PROBLEM DESCRIPTION. Your task is to return the data below, word for word.

++++ DATA EXTRACT

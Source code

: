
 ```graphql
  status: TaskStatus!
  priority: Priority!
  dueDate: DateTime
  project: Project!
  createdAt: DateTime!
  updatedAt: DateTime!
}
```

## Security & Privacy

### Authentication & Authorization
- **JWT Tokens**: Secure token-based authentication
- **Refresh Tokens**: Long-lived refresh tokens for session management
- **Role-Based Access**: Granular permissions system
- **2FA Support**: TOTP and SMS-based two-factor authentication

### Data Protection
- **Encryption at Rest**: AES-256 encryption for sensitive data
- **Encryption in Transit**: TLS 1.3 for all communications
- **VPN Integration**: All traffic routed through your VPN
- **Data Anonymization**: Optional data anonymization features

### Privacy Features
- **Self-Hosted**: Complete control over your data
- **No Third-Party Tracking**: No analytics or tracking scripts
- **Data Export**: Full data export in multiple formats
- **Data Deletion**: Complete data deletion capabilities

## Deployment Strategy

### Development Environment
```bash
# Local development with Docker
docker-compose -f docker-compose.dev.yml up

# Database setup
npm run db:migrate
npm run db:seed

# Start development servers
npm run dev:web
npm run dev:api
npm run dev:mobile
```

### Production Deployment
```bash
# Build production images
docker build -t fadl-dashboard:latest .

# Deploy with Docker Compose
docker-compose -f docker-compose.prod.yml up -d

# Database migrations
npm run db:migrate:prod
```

++++++++

ANSWER TO THIS EXERCISE.
Source code

:
 ```graphql
  status: TaskStatus!
  priority: Priority!
  dueDate: DateTime
  project: Project!
  createdAt: DateTime!
  updatedAt: DateTime!
}
```

## Security & Privacy

### Authentication & Authorization
- **JWT Tokens**: Secure token-based authentication
- **Refresh Tokens**: Long-lived refresh tokens for session management
- **Role-Based Access**: Granular permissions system
- **2FA Support**: TOTP and SMS-based two-factor authentication

### Data Protection
- **Encryption at Rest**: AES-256 encryption for sensitive data
- **Encryption in Transit**: TLS 1.3 for all communications
- **VPN Integration**: All traffic routed through your VPN
- **Data Anonymization**: Optional data anonymization features

### Privacy Features
- **Self-Hosted**: Complete control over your data
- **No Third-Party Tracking**: No analytics or tracking scripts
- **Data Export**: Full data export in multiple formats
- **Data Deletion**: Complete data deletion capabilities

## Deployment Strategy

### Development Environment
```bash
# Local development with Docker
docker-compose -f docker-compose.dev.yml up

# Database setup
npm run db:migrate
npm run db:seed

# Start development servers
npm run dev:web
npm run dev:api
npm run dev:mobile
```

### Production Deployment
```bash
# Build production images
docker build -t fadl-dashboard:latest .

# Deploy with Docker Compose
docker-compose -f docker-compose.prod.yml up -d

# Database migrations
npm run db:migrate:prod
```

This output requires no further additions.